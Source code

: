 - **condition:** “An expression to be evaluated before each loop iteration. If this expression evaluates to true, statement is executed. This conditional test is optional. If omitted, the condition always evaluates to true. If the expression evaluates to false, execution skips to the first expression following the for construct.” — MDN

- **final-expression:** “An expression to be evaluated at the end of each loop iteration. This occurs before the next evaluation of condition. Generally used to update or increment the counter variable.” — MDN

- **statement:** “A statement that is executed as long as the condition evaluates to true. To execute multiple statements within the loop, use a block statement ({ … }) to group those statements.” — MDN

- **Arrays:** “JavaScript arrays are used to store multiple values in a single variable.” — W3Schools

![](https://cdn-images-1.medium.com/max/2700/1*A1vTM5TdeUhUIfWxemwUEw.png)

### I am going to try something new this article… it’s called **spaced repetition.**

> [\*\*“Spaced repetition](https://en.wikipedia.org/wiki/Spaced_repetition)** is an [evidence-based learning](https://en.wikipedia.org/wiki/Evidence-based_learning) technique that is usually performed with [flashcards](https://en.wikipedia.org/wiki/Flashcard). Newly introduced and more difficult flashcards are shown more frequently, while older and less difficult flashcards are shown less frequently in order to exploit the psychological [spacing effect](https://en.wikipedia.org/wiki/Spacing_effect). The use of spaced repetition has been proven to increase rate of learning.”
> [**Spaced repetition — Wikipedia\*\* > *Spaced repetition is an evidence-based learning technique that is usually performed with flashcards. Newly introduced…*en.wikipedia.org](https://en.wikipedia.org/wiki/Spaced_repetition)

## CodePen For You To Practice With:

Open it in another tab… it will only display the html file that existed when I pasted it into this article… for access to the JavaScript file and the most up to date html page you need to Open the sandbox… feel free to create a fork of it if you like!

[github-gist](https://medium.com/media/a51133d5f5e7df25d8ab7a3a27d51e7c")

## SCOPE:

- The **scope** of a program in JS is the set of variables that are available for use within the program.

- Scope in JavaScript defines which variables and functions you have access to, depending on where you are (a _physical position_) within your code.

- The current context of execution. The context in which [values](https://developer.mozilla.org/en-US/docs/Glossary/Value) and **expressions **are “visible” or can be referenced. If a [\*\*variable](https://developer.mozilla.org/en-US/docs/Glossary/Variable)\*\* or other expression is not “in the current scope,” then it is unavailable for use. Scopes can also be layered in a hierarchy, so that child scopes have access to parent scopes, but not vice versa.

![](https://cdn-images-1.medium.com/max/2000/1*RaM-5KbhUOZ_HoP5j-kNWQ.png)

┄┄┄┄┄┄┄┄┄┄

> GOAL OF THE EXERCISE:
Reproduce exactly, please, only the lines from the start of the data above to the line that contains "### I am going", with both ends kept.

> TASK RESULT:
Source code

: - **condition:** “An expression to be evaluated before each loop iteration. If this expression evaluates to true, statement is executed. This conditional test is optional. If omitted, the condition always evaluates to true. If the expression evaluates to false, execution skips to the first expression following the for construct.” — MDN

- **final-expression:** “An expression to be evaluated at the end of each loop iteration. This occurs before the next evaluation of condition. Generally used to update or increment the counter variable.” — MDN

- **statement:** “A statement that is executed as long as the condition evaluates to true. To execute multiple statements within the loop, use a block statement ({ … }) to group those statements.” — MDN

- **Arrays:** “JavaScript arrays are used to store multiple values in a single variable.” — W3Schools

![](https://cdn-images-1.medium.com/max/2700/1*A1vTM5TdeUhUIfWxemwUEw.png)

### I am going to try something new this article… it’s called **spaced repetition.**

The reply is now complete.